▶ What the task requires
Which lines in the data contain the word "groupBy"? Please copy each of them.

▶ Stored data
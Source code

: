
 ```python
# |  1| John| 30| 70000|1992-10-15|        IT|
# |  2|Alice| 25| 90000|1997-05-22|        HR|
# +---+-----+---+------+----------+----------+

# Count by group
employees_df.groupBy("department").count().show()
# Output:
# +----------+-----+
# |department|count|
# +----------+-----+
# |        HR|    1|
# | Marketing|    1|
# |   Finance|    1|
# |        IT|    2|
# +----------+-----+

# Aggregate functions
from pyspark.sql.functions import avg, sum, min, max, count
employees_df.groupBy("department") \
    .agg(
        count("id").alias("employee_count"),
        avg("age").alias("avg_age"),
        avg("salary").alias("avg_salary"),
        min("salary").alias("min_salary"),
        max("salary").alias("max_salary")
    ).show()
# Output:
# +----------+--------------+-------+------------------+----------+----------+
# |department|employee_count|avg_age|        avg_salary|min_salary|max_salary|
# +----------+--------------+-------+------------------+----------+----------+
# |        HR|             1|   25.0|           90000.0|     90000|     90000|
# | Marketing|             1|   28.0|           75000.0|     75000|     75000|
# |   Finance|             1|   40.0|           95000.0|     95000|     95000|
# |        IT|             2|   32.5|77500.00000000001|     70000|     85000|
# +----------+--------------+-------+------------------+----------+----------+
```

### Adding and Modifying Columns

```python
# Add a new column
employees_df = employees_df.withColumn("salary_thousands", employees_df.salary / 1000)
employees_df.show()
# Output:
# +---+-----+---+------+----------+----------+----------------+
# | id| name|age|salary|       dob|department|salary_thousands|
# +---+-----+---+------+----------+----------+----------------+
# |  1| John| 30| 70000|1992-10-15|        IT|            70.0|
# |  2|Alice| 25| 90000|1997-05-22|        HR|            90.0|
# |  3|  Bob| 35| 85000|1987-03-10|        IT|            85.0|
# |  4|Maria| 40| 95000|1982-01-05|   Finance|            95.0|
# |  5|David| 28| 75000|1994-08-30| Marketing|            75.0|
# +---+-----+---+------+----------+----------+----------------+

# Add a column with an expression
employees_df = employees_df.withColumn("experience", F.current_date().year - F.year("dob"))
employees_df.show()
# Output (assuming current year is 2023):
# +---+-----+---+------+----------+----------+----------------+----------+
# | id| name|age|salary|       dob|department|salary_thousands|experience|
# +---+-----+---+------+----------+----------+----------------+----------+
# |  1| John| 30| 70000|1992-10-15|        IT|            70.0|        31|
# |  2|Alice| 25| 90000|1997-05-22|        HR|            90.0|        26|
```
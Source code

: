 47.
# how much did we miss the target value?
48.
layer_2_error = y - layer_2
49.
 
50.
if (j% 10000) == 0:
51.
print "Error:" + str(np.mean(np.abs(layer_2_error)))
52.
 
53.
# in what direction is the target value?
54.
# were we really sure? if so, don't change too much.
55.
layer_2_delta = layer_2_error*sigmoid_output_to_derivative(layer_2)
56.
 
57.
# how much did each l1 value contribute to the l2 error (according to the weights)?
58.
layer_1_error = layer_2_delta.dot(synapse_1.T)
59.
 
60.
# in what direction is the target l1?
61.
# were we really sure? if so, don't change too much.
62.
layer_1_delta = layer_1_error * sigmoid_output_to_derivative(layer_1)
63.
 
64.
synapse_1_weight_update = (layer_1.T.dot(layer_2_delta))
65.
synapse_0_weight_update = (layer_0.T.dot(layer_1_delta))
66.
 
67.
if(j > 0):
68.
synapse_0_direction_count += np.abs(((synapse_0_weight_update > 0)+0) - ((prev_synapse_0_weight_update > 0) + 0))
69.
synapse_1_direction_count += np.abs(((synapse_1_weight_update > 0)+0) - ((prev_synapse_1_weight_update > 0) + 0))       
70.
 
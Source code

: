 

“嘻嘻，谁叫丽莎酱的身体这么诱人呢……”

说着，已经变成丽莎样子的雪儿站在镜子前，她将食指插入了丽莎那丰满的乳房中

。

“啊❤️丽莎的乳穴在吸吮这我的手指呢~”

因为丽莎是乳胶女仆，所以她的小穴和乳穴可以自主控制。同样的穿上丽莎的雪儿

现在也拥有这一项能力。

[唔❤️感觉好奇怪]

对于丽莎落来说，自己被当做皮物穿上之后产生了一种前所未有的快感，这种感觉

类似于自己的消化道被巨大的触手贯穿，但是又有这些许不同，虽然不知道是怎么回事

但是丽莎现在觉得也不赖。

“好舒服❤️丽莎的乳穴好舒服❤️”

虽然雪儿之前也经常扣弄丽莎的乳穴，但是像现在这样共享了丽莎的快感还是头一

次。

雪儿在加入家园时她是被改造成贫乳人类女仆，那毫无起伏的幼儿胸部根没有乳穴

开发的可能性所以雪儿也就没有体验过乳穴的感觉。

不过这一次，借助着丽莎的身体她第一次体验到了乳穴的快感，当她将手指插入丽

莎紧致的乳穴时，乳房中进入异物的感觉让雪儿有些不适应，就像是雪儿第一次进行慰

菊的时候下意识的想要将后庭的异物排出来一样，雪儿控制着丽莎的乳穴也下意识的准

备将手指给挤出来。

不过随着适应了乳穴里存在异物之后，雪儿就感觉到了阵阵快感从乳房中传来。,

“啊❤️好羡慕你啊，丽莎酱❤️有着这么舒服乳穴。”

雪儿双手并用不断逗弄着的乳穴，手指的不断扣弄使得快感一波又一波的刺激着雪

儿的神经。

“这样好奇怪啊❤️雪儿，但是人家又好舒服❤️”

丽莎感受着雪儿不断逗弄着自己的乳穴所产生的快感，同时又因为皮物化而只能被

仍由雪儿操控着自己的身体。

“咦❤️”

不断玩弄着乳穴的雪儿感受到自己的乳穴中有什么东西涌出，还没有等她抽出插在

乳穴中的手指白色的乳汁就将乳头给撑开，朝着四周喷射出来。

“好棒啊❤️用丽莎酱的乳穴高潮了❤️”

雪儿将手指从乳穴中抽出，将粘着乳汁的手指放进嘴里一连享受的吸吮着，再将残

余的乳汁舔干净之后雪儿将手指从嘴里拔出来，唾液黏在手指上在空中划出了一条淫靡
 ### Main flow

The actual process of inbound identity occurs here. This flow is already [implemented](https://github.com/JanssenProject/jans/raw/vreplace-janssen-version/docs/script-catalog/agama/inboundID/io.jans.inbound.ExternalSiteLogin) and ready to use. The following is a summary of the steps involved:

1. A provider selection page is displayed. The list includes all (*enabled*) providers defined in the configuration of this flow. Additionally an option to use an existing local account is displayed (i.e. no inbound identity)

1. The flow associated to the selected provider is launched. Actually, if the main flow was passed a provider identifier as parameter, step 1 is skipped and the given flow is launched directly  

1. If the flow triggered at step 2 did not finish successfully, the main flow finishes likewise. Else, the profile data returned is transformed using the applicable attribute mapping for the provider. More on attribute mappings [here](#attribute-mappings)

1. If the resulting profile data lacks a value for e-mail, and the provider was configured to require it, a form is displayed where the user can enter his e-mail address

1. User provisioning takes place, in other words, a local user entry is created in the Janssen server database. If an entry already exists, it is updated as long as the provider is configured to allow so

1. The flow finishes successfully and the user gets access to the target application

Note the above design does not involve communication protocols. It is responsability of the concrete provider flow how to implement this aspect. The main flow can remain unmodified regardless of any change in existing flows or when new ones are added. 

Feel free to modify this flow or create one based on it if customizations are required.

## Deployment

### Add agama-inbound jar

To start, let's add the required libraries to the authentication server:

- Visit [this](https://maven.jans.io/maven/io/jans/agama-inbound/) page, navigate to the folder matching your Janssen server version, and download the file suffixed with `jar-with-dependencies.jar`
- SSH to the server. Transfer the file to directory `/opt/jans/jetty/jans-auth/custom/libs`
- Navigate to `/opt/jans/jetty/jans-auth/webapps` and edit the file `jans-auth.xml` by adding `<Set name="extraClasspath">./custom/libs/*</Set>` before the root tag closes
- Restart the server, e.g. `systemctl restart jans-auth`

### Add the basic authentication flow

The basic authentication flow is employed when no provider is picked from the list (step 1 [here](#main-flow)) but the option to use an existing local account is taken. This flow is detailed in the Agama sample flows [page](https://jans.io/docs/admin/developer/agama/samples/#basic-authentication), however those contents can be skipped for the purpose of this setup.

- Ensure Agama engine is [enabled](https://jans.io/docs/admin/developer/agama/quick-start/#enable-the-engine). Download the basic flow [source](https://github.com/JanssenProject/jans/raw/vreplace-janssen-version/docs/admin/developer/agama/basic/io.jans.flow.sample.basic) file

▶ Expected answer
employees_df.groupBy("department").count().show()
employees_df.groupBy("department") \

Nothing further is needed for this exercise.